Ask them [musicians] how they do it, and they will talk about developing wider perceptions of structural organisation, operating with different kinds of memory simultaneously, and downgrading matters of detail - 'The memory is in the fingers', as concert pianist Iwan Llewellyn Jones put it to me once.I'm not a fantastic guitarist by any stretch of the imagination, but I recognise the sentiments expressed in the quote. Even before I learnt a lot of theory, I had an intuitive feel for chord progressions and the like.
I learnt this from examples, and once I had, I found it easier to memorise new songs.
The relevance of this? Well, what is grammar if it's not "structural organisation"?
When I started thinking about this, it was a bit of a troubling analogy. Didn't I learn music before I understood the "structural organisation"? Didn't I learn the "structural organisation" through simply practising the music? Well yes, yes I did.
So why do I feel I should be studying actively the grammar of a language?

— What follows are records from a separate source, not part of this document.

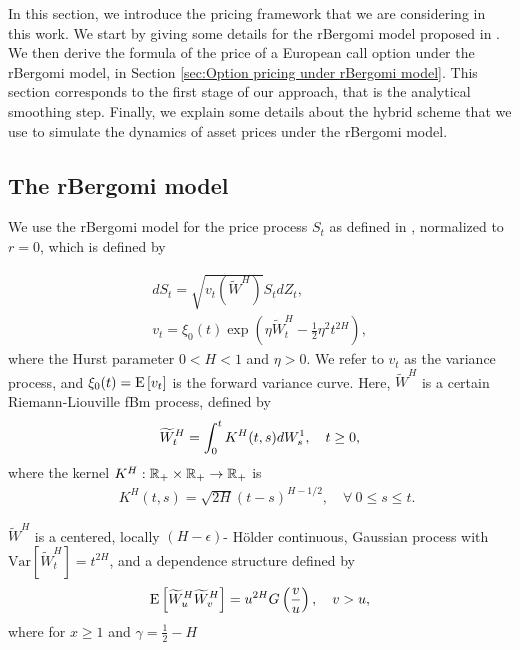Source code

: In this section, we introduce the pricing framework that we are considering in this work. We start  by giving some details for the rBergomi model proposed in \cite{bayer2016pricing}. We then derive the formula of the price of a European call option under the rBergomi model, in Section \ref{sec:Option pricing under rBergomi model}. This section corresponds  to the first stage of our approach, that is the analytical smoothing step. Finally, we explain  some details about the hybrid scheme that we use to simulate the dynamics of asset prices under the rBergomi model.

\subsection{The rBergomi model}\label{sec:The rBergomi model}

We use  the rBergomi model for the price process $S_t$ as defined in  \cite{bayer2016pricing}, normalized to $r=0$, which is defined by

\begin{align}\label{eq:rBergomi_model1}
	dS_t = \sqrt{v_t(\widetilde{W}^H)} S_t dZ_t, \nonumber \\
	v_t = \xi_0(t) \exp\left( \eta \widetilde{W}_t^H - \frac{1}{2} \eta^2 t^{2H} \right),
\end{align}
where the Hurst parameter $0 < H < 1$  and  $\eta>0$. We refer to $v_t$ as the variance process, and $\xi_0(t) = \mathrm{E}\left[v_t\right]$ is  the forward variance curve.  Here, $\widetilde{W}^H $ is a certain Riemann-Liouville fBm
process,  defined by
\begin{align}\label{eq:Volterra process}
	\widetilde{W}_t^H = \int_0^t K^H(t,s) dW_s^1, \quad t \ge 0 ,
\end{align}
where the kernel $K^H : \mathbb{R}_+ \times \mathbb{R}_+ \rightarrow \mathbb{R}_+$ is
\begin{align*}
 \quad K^H(t,s) = \sqrt{2H} (t-s)^{H - 1/2},\quad \forall \: 0 \le s \le t.
\end{align*}

 $\widetilde{W}^H $ is a centered, locally $(H-\epsilon)$- H\"older continuous, Gaussian process with $\text{Var}\left[\widetilde{W}^H_t \right] = t^{2H}$, and a dependence structure defined by 
 \begin{equation*}
 \mathrm{E}\left[\widetilde{W}^H_u  \widetilde{W}^H_v\right]=u^{2H} G\left(\frac{v}{u} \right),\quad v >u ,
 \end{equation*}
 where for $x \ge 1$ and $\gamma=\frac{1}{2}-H$
 
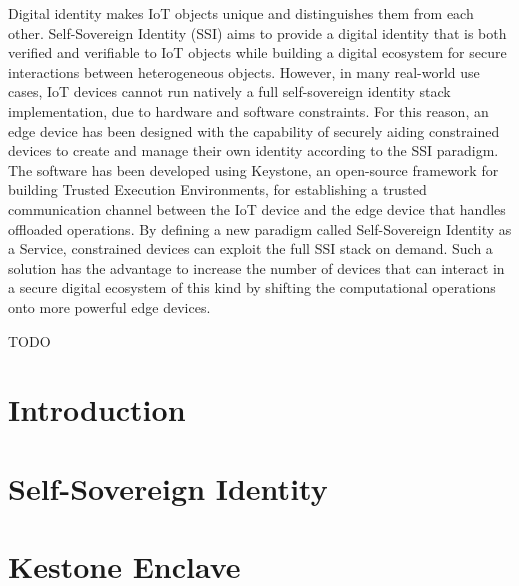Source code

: \documentclass[pdfa%
,twoside%
,12pt%
]{toptesi}
\begin{document}
Digital identity makes IoT objects unique and distinguishes them from each other. Self-Sovereign Identity (SSI) aims to provide a digital identity that is both verified and verifiable to IoT objects while building a digital ecosystem for secure interactions between heterogeneous objects. However, in many real-world use cases, IoT devices cannot run natively a full self-sovereign identity stack implementation, due to hardware and software constraints. For this reason, an edge device has been designed with the capability of securely aiding constrained devices to create and manage their own identity according to the SSI paradigm. The software has been developed using Keystone, an open-source framework for building Trusted Execution Environments, for establishing a trusted communication channel between the IoT device and the edge device that handles offloaded operations. By defining a new paradigm called Self-Sovereign Identity as a Service, constrained devices can exploit the full SSI stack on demand. Such a solution has the advantage to increase the number of devices that can interact in a secure digital ecosystem of this kind by shifting the computational operations onto more powerful edge devices. 

\ringraziamenti

{\color{red} TODO}



\indici

\mainmatter

\chapter{Introduction}


\chapter{Self-Sovereign Identity}

\chapter{Kestone Enclave}

\end{document}
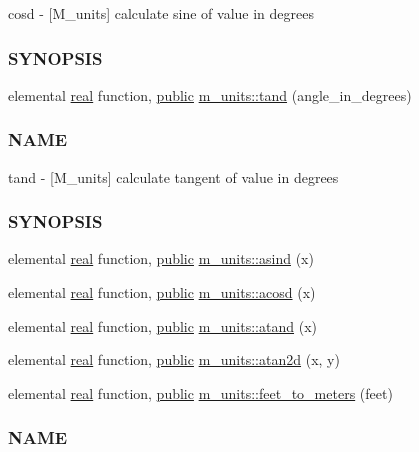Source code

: \begin{DoxyCompactItemize}
\begin{DoxyCompactList}
cosd -\/ \mbox{[}M\+\_\+units\mbox{]} calculate sine of value in degrees \subsubsection*{S\+Y\+N\+O\+P\+S\+IS}\end{DoxyCompactList}\item 
elemental \hyperlink{read__watch_83_8txt_abdb62bde002f38ef75f810d3a905a823}{real} function, \hyperlink{M__stopwatch_83_8txt_a2f74811300c361e53b430611a7d1769f}{public} \hyperlink{namespacem__units_ac2c6550d996061015c6b4178048e4967}{m\+\_\+units\+::tand} (angle\+\_\+in\+\_\+degrees)
\begin{DoxyCompactList}\small\item\em \subsubsection*{N\+A\+ME}

tand -\/ \mbox{[}M\+\_\+units\mbox{]} calculate tangent of value in degrees \subsubsection*{S\+Y\+N\+O\+P\+S\+IS}\end{DoxyCompactList}\item 
elemental \hyperlink{read__watch_83_8txt_abdb62bde002f38ef75f810d3a905a823}{real} function, \hyperlink{M__stopwatch_83_8txt_a2f74811300c361e53b430611a7d1769f}{public} \hyperlink{namespacem__units_ad2b3de1ae68e3090d6c5793fc50dce77}{m\+\_\+units\+::asind} (x)
\item 
elemental \hyperlink{read__watch_83_8txt_abdb62bde002f38ef75f810d3a905a823}{real} function, \hyperlink{M__stopwatch_83_8txt_a2f74811300c361e53b430611a7d1769f}{public} \hyperlink{namespacem__units_af4446b30251a8832b90b9c6c596104d6}{m\+\_\+units\+::acosd} (x)
\item 
elemental \hyperlink{read__watch_83_8txt_abdb62bde002f38ef75f810d3a905a823}{real} function, \hyperlink{M__stopwatch_83_8txt_a2f74811300c361e53b430611a7d1769f}{public} \hyperlink{namespacem__units_ac54e5d4cedc06c56d0de8e0138781be9}{m\+\_\+units\+::atand} (x)
\item 
elemental \hyperlink{read__watch_83_8txt_abdb62bde002f38ef75f810d3a905a823}{real} function, \hyperlink{M__stopwatch_83_8txt_a2f74811300c361e53b430611a7d1769f}{public} \hyperlink{namespacem__units_a09403aaa43be5c74f7b9a3c2df2d1460}{m\+\_\+units\+::atan2d} (x, y)
\item 
elemental \hyperlink{read__watch_83_8txt_abdb62bde002f38ef75f810d3a905a823}{real} function, \hyperlink{M__stopwatch_83_8txt_a2f74811300c361e53b430611a7d1769f}{public} \hyperlink{namespacem__units_a6b2e3302766d3ee6edbb2d6d3c284e96}{m\+\_\+units\+::feet\+\_\+to\+\_\+meters} (feet)
\begin{DoxyCompactList}\small\item\em \subsubsection*{N\+A\+ME}


\end{DoxyCompactList}
\end{DoxyCompactItemize}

Why should language we any different from music?
I stopped and I thought about it for quite a while. But the answer was pretty obvious, and once I spotted it I wondered how it could have taken me so long....
....I started playing musical instruments with the help of sheet music. I played the same handful of tunes round and round and round and round for several weeks. I simply could not do that with language -- it would drive me round the bend. Repeat a paragraph over and over and over and over and over? I think not. But I could handle it in music, because the tune itself offered some small measure of motivation. There's an intrinsic difference there.
But wait... doesn't that simply mean that we can tolerate inefficient teaching in music. Maybe music could be better taught...?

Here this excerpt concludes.